Plus, Triple SLI and CrossfireX allow people with single PCIe x16 boards to get the dual GPU cards now and then when they upgrade, match those cards with a similar newer card for better performance. I'm thinking that the upcoming 4850, also clocked at 850, would do well alongside the 3870x2.

http://www.nordichardware.com/news,7356.html

I keep saying this, but I can't wait for the Phenom 9750. Actually, I can't wait for a 3.2 gigahertz Deneb, but I'll settle for the 9750 this year. With a CrossfireX setup and a new LCD monitor, I should have a good gaming system. Not as good as those Wolfies overclocked to 4 gigahertz that will only last for a year, but still good enough for anything I throw at it between May 2008 and December 2009.

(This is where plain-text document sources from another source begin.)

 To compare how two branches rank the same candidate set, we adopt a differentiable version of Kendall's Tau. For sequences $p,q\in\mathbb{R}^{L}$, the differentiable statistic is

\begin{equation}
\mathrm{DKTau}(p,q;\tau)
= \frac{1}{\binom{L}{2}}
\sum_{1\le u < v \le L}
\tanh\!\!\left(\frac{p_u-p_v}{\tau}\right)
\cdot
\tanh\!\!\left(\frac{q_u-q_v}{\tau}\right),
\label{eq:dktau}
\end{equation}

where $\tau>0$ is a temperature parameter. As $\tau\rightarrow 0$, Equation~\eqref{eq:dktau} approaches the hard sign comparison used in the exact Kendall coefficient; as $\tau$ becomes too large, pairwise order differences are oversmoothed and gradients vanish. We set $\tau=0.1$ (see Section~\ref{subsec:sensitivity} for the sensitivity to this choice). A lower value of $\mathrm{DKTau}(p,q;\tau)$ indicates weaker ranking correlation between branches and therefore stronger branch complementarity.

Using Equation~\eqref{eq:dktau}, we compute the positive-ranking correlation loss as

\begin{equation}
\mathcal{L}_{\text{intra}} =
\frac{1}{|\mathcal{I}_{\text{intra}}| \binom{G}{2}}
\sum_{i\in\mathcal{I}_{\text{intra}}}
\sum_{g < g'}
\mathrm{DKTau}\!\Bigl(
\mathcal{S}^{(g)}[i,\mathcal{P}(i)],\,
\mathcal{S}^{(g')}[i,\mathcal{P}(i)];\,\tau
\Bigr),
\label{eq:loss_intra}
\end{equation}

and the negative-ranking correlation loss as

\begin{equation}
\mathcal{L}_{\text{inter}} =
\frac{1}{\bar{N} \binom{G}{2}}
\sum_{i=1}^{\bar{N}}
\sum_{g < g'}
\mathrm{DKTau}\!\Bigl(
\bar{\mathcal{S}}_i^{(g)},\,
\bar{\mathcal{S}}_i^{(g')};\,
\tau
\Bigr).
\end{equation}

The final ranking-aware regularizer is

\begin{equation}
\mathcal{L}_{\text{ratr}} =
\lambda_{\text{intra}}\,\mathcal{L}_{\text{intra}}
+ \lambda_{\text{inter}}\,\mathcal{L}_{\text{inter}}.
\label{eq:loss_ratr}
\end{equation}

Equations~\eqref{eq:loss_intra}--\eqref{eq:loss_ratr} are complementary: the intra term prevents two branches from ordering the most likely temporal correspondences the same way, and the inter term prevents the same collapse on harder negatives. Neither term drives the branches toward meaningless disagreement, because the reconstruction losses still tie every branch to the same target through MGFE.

Sounds to me he's just bitter. Considering that AMD almost merged with Nvidia instead of ATI, but Huang wanted to be the CEO of the new company and Ruiz wouldn't go for it, plus the rumor that Nvidia still wants to buy AMD but Nvidia's partners won't go for it, I can see him having problems with anything ATI does to compete against Nvidia.

Looks to me that the 9800gx2, no matter how fast it is, was a quick solution to the elegance of the 3870x2. What he doesn't want to see is another 7950, and he might be seeing that. Edited to add, I just found a different report, not done by a professional site, but a good CPU was used for the benchmark; 14180 in default:

http://forums.vr-zone.com/showthread.php?t=229048


In all honesty, I'm CPU limited here and only get 9547 with my card, but I'll give it another go when I get a quad core. I believe that 9800gx2 benchmark was done with an Intel extreme edition CPU, so the 9800gx2 should have gotten closer to 15000 than 10000.
 
All I heard him saying is:

"nvidia currently sucks at making Dual-GPU cards, so we will continue to produce single-chip cards because we're good at those. When we learn how to implement Dual-GPU's and can do it with an incredible performance difference, we'll try."

In other words:
"we'll keep regular products floating on the market till our labs can catch up. We'll innovate when we can be king doing it."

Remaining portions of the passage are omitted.